TASK TO COMPLETE: Where a line of the material includes the string "again", copy that line.

◇ ◇ ◇ ◇

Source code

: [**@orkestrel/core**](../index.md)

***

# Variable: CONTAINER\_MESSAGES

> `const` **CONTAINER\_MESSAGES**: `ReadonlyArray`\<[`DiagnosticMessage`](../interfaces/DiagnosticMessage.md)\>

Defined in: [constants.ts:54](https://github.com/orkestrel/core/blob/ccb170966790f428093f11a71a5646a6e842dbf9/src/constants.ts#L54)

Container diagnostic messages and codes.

◇ ◇ ◇ ◇

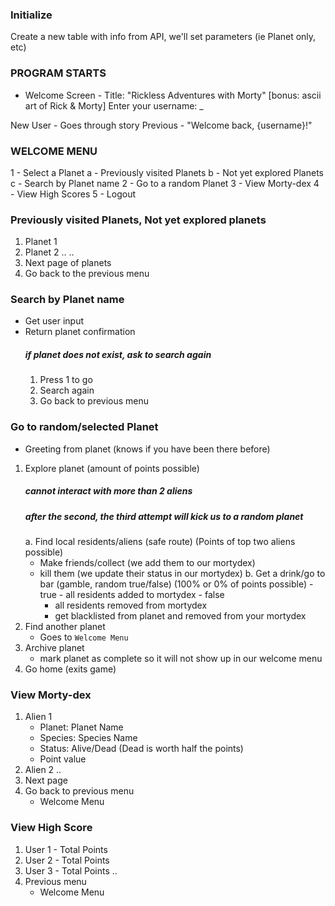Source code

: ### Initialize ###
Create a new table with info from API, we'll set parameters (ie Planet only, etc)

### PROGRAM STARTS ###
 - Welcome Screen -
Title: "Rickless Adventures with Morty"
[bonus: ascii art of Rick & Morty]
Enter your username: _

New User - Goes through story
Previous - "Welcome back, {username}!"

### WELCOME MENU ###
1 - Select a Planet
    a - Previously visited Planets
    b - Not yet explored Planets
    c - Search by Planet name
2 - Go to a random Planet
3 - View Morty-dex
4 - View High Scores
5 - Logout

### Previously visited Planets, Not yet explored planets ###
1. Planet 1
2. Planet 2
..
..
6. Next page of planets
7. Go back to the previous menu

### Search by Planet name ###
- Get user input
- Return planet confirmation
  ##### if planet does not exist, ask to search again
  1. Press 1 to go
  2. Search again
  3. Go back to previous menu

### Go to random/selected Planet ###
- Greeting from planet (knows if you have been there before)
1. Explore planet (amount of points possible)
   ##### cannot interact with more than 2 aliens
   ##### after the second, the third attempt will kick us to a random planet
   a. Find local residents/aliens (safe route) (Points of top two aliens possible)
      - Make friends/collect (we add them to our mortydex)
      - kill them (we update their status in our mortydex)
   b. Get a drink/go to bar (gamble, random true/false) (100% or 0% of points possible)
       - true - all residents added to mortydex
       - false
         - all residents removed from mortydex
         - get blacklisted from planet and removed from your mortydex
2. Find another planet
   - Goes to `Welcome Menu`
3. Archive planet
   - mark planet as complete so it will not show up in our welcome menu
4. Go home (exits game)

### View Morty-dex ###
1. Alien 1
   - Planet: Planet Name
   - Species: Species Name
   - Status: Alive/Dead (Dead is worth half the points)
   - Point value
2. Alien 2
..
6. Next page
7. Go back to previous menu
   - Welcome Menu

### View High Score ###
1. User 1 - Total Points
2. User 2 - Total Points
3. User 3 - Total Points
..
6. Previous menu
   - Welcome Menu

◇ ◇ ◇ ◇

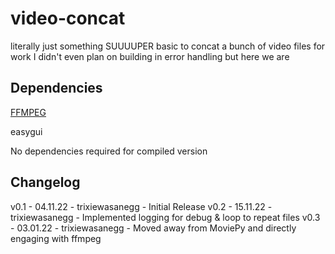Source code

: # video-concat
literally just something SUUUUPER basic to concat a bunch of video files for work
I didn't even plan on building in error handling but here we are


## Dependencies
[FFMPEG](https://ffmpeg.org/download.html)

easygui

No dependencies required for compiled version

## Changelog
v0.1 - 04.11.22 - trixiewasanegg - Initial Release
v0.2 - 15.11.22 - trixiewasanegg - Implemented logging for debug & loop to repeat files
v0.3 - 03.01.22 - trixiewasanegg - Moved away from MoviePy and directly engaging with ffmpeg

◇ ◇ ◇ ◇

WRITTEN SOLUTION:
  ##### if planet does not exist, ask to search again
  2. Search again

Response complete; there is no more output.